# YOUR ASSIGNMENT
Where does the word "Autharization" appear in the data? Copy every line that holds it.

[Rendered images with source text]
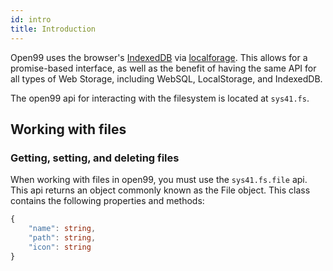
 ```yaml
---
id: intro
title: Introduction
---
```


Open99 uses the browser's [IndexedDB](https://developer.mozilla.org/en-US/docs/Web/API/IndexedDB_API) via [localforage](https://localforage.github.io/localForage/). This allows for a promise-based interface, as well as the benefit of having the same API for all types of Web Storage, including WebSQL, LocalStorage, and IndexedDB.  

The open99 api for interacting with the filesystem is located at `sys41.fs`.  

## Working with files
### Getting, setting, and deleting files
When working with files in open99, you must use the `sys41.fs.file` api. This api returns an object commonly known as the File object. This class contains the following properties and methods:  
```ts
{
    "name": string,
    "path": string,
    "icon": string
}
```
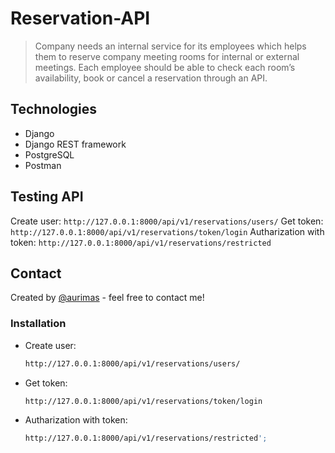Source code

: # Reservation-API

>Company needs an internal service for its employees which helps them to reserve company
meeting rooms for internal or external meetings. Each employee should be able to check each
room’s availability, book or cancel a reservation through an API.


## Technologies
  * Django
  * Django REST framework
  * PostgreSQL
  * Postman
## Testing API
Create user:
`http://127.0.0.1:8000/api/v1/reservations/users/`
Get token:
`http://127.0.0.1:8000/api/v1/reservations/token/login`
Autharization with token:
`http://127.0.0.1:8000/api/v1/reservations/restricted`

## Contact
Created by [@aurimas](www.linkedin.com/in/aurimas-butkevicius-79718a161) - feel free to contact me!
### Installation


* Create user:
   ```sh
   http://127.0.0.1:8000/api/v1/reservations/users/
   ```
* Get token:
   ```sh
   http://127.0.0.1:8000/api/v1/reservations/token/login
   ```
* Autharization with token:
   ```sh
   http://127.0.0.1:8000/api/v1/reservations/restricted';
   ```
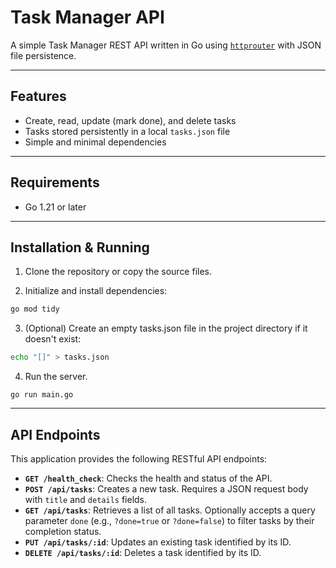 # Task Manager API

A simple Task Manager REST API written in Go using [`httprouter`](https://github.com/julienschmidt/httprouter) with JSON file persistence.

---

## Features

- Create, read, update (mark done), and delete tasks
- Tasks stored persistently in a local `tasks.json` file
- Simple and minimal dependencies

---

## Requirements

- Go 1.21 or later

---

## Installation & Running

1. Clone the repository or copy the source files.

2. Initialize and install dependencies:

```bash
go mod tidy
```

3. (Optional) Create an empty tasks.json file in the project directory if it doesn't exist:
```bash
echo "[]" > tasks.json
```
4. Run the server.
```
go run main.go
```

---
## API Endpoints

This application provides the following RESTful API endpoints:

* **`GET /health_check`**: Checks the health and status of the API.
* **`POST /api/tasks`**: Creates a new task. Requires a JSON request body with `title` and `details` fields.
* **`GET /api/tasks`**: Retrieves a list of all tasks. Optionally accepts a query parameter `done` (e.g., `?done=true` or `?done=false`) to filter tasks by their completion status.
* **`PUT /api/tasks/:id`**: Updates an existing task identified by its ID.
* **`DELETE /api/tasks/:id`**: Deletes a task identified by its ID.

# RESULT FOR THIS EXERCISE
Autharization with token:
* Autharization with token:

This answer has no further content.